The Blue Beyond the Hills

The blue beyond the hills teems and mist slides down the mountains.

*

On Todd Field, six friends sit looking at the hills. It’s evening and the sun is beginning to disappear behind the trees. The grass is damp but not too wet to sit on. It bends in the wind.

“It’s Friday. What are we going to do?,” one says. He twirls a blade of grass around his finger and rips it from the ground. He stares at it for a moment, then lets it fall.
One by one, they shrug.

“We could play a game,” one says. She’s remembering the deck of cards she bought from Target one night.

“Like Clue? Or Scrabble?” another says.

“Or Uno.”

“We haven’t played that trivia game in a while.”

“Or there’s Hangman.”

“Or Pictionary.”

“We could watch a movie,” one says, pulling her hands into the arms of her sweater.

“On campus or at an actual theatre?”

“Either one.”

“I don’t want to spend money.”

“We could just go out to dinner.”

“Where?”

“Korean barbecue?”

“Dim sum.”

“I don’t like dim sum.”

“You don’t like anything.”

They go on.

 *

A panting golden retriever runs into a reading group, with a tennis ball in its mouth. It circles twice then runs back to its owner, who calls it from the pathway.

A group of students have started a baseball game. One sends the ball flying into the trees.

In the music building, a pianist plays Satie’s Gymnopédie while a thoughtful audience of one listens outside the door.

A cup drops in the S.U.B. and falls down a flight of stairs. Fellow diners applaud.

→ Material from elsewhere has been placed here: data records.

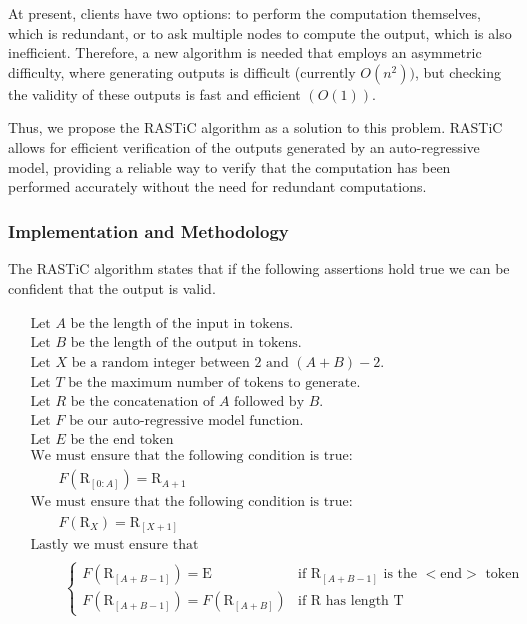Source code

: \documentclass{article}
\begin{document}
At present, clients have two options: to perform the computation themselves, which is redundant, or to ask multiple nodes to compute the output, which is also inefficient. 
Therefore, a new algorithm is needed that employs an asymmetric difficulty, where generating outputs is difficult (currently $O(n^2))$, but checking the validity of these outputs is fast and efficient $(O(1))$.

Thus, we propose the \ac{RASTiC} algorithm as a solution to this problem.
\ac{RASTiC} allows for efficient verification of the outputs generated by an auto-regressive model, providing a reliable way to verify that the computation has been performed accurately without the need for redundant computations.
\subsubsection{Implementation and Methodology}
The \ac{RASTiC} algorithm states that if the following assertions hold true we can be confident that the output is valid.

\begin{align*}
    \begin{aligned}
        &\text{Let }A\text{ be the length of the input in tokens.}\\
        &\text{Let }B\text{ be the length of the output in tokens.}\\
        &\text{Let } X \text{ be a random integer between 2 and } (A + B) - 2. \\
        &\text{Let }T\text{ be the maximum number of tokens to generate.}\\
        &\text{Let }R\text{ be the concatenation of }A\text{ followed by }B.\\
        &\text{Let }F\text{ be our auto-regressive model function.}\\
        &\text{Let }E\text{ be the end token}\\
        &\text{We must ensure that the following condition is true:}\\
        &\qquad F(\text{R}_{[0:A]}) = \text{R}_{A+1} \\
        &\text{We must ensure that the following condition is true:} \\
        &\qquad F(\text{R}_X) = \text{R}_{[X+1]} \\
        &\text{Lastly we must ensure that} \\
        &\qquad \begin{aligned}
        \begin{cases}
            F(\text{R}_{[A+B-1]}) = \text{E} & \text{if } \text{R}_{[A+B-1]} \text{ is the }<\text{end}> \text{ token} \\
            F(\text{R}_{[A+B-1]}) = F(\text{R}_{[A+B]}) & \text{if } \text{R} \text{ has length } \text{T}
        \end{cases}
        \end{aligned}
    \end{aligned}
\end{align*}
\end{document}
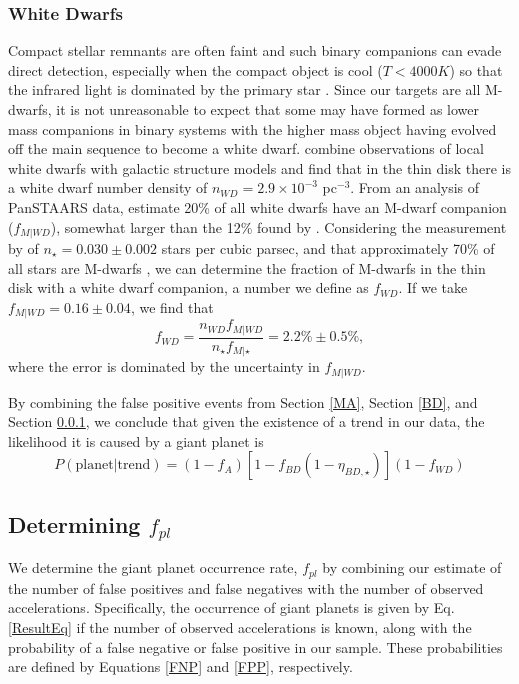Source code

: \subsubsection{White Dwarfs}
\label{WD}
Compact stellar remnants are often faint and such binary companions can evade direct detection, especially when the compact object is cool ($T < 4000 K$) so that the infrared light is dominated by the primary star \citep{Crepp13b}. Since our targets are all M-dwarfs, it is not unreasonable to expect that some may have formed as lower mass companions in binary systems with the higher mass object having evolved off the main sequence to become a white dwarf.  \citet{Napiwotzki09} combine observations of local white dwarfs with galactic structure models and find that in the thin disk there is a white dwarf number density of $n_{WD} = 2.9 \times 10^{-3}$ pc$^{-3}$. From an analysis of PanSTAARS data, \citet{Wheeler12} estimate 20\% of all white dwarfs have an M-dwarf companion ($f_{M|WD}$), somewhat larger than the 12\% found by \citet{Napiwotzki09}. Considering the measurement by \citet{Chang11} of $n_\star = 0.030 \pm 0.002$ stars per cubic parsec, and that approximately 70\% of all stars are M-dwarfs \citep[$f_{M|\star}$,][]{Henry06}, we can determine the fraction of M-dwarfs in the thin disk with a white dwarf companion, a number we define as $f_{WD}$. If we take $f_{M|WD} = 0.16 \pm 0.04$, we find that 
\begin{equation}
f_{WD} = \frac{n_{WD}f_{M|WD}}{n_\star f_{M|\star}} = 2.2\% \pm 0.5\%,
\end{equation}
where the error is dominated by the uncertainty in $f_{M|WD}$.

By combining the false positive events from Section \ref{MA}, Section \ref{BD}, and Section \ref{WD}, we conclude that given the existence of a trend in our data, the likelihood it is caused by a giant planet is 
\begin{equation}
P(\mbox{planet}|\mbox{trend}) = (1-f_A)[1-f_{BD}(1-\eta_{BD, \star})](1-f_{WD})
\label{FPP}
\end{equation}

\subsection{Determining $f_{pl}$}
\label{Methods}

We determine the giant planet occurrence rate, $f_{pl}$ by combining our estimate of the number of false positives and false negatives with the number of observed accelerations. Specifically, the occurrence of giant planets is given by Eq. \ref{ResultEq} if the number of observed accelerations is known, along with the probability of a false negative or false positive in our sample. These probabilities are defined by Equations \ref{FNP} and \ref{FPP}, respectively. 

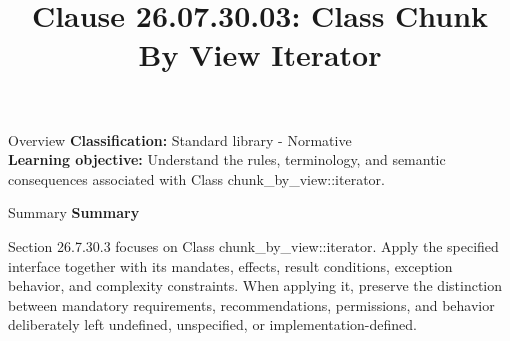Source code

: \documentclass[10pt,letterpaper]{article}
\title{Clause 26.07.30.03: Class Chunk By View Iterator}
\author{}
\date{}
\begin{document}
\maketitle
\begin{CornellOverviewBox}{Overview}
\textbf{Classification:} Standard library - Normative\\[2pt]
\textbf{Learning objective:} Understand the rules, terminology, and semantic consequences associated with Class chunk\_by\_view::iterator.
\end{CornellOverviewBox}\begin{CornellSummaryBox}{Summary}
{\sffamily\bfseries\color{Accent} Summary}\par\vspace{3pt}Section 26.7.30.3 focuses on Class chunk\_by\_view::iterator. Apply the specified interface together with its mandates, effects, result conditions, exception behavior, and complexity constraints. When applying it, preserve the distinction between mandatory requirements, recommendations, permissions, and behavior deliberately left undefined, unspecified, or implementation-defined.
\end{CornellSummaryBox}
\end{document}
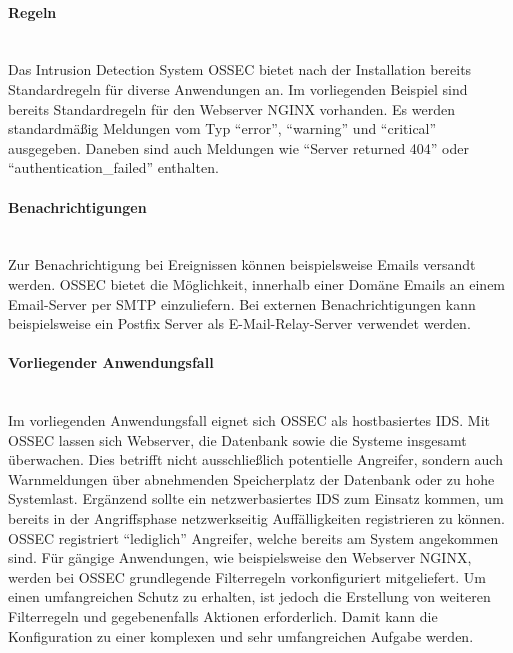 \paragraph{Regeln}
\noindent \\Das Intrusion Detection System OSSEC bietet nach der Installation bereits Standardregeln für diverse Anwendungen an. Im vorliegenden Beispiel sind bereits Standardregeln für den Webserver NGINX vorhanden. Es werden standardmäßig Meldungen vom Typ "`error"', "`warning"' und "`critical"' ausgegeben. Daneben sind auch Meldungen wie "`Server returned 404"' oder "`authentication\_failed"' enthalten. 

\paragraph{Benachrichtigungen}
\noindent \\Zur Benachrichtigung bei Ereignissen können beispielsweise Emails versandt werden. OSSEC bietet die Möglichkeit, innerhalb einer Domäne Emails an einem Email-Server per SMTP einzuliefern. Bei externen Benachrichtigungen kann beispielsweise ein Postfix Server als E-Mail-Relay-Server verwendet werden.  

\paragraph{Vorliegender Anwendungsfall}
\noindent \\Im vorliegenden Anwendungsfall eignet sich OSSEC als hostbasiertes IDS. Mit OSSEC lassen sich Webserver, die Datenbank sowie die Systeme insgesamt überwachen. Dies betrifft nicht ausschließlich potentielle Angreifer, sondern auch Warnmeldungen über abnehmenden Speicherplatz der Datenbank oder zu hohe Systemlast. Ergänzend sollte ein netzwerbasiertes IDS zum Einsatz kommen, um bereits in der Angriffsphase netzwerkseitig Auffälligkeiten registrieren zu können. OSSEC registriert "`lediglich"' Angreifer, welche bereits am System angekommen sind. Für gängige Anwendungen, wie beispielsweise den Webserver NGINX, werden bei OSSEC grundlegende Filterregeln vorkonfiguriert mitgeliefert. Um einen umfangreichen Schutz zu erhalten, ist jedoch die Erstellung von weiteren Filterregeln und gegebenenfalls Aktionen erforderlich. Damit kann die Konfiguration zu einer komplexen und sehr umfangreichen Aufgabe werden. 

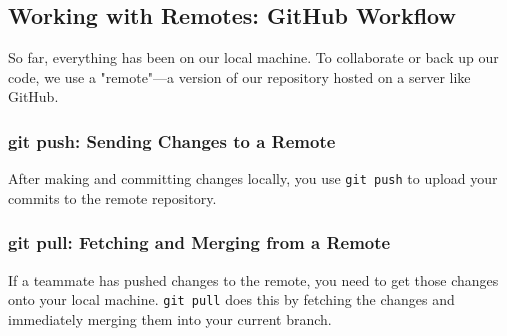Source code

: \documentclass[11pt, a4paper]{article}
\newcommand{\cmd}[1]{\texttt{\textcolor{commandColor}{#1}}}
\begin{document}
\subsection{Working with Remotes: GitHub Workflow}
So far, everything has been on our local machine. To collaborate or back up our code, we use a "remote"—a version of our repository hosted on a server like GitHub.

\subsubsection{git push: Sending Changes to a Remote}
After making and committing changes locally, you use \cmd{git push} to upload your commits to the remote repository.


\subsubsection{git pull: Fetching and Merging from a Remote}
If a teammate has pushed changes to the remote, you need to get those changes onto your local machine. \cmd{git pull} does this by fetching the changes and immediately merging them into your current branch.

\end{document}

A student types at a computer, alone in the library. Her typing does not penetrate the silence.

A man sleeps at the base of a tree. An acorn falls beside him. A squirrel climbs the trunk and crawls onto a branch.

A girl and her girlfriend slip into a car, turn the headlights on, and pull onto the street. They pass a man walking his golden retriever.

*

Time will pass if we sit here and watch the mist creep down the mountainside, and the blue beyond the hills will slowly fade away.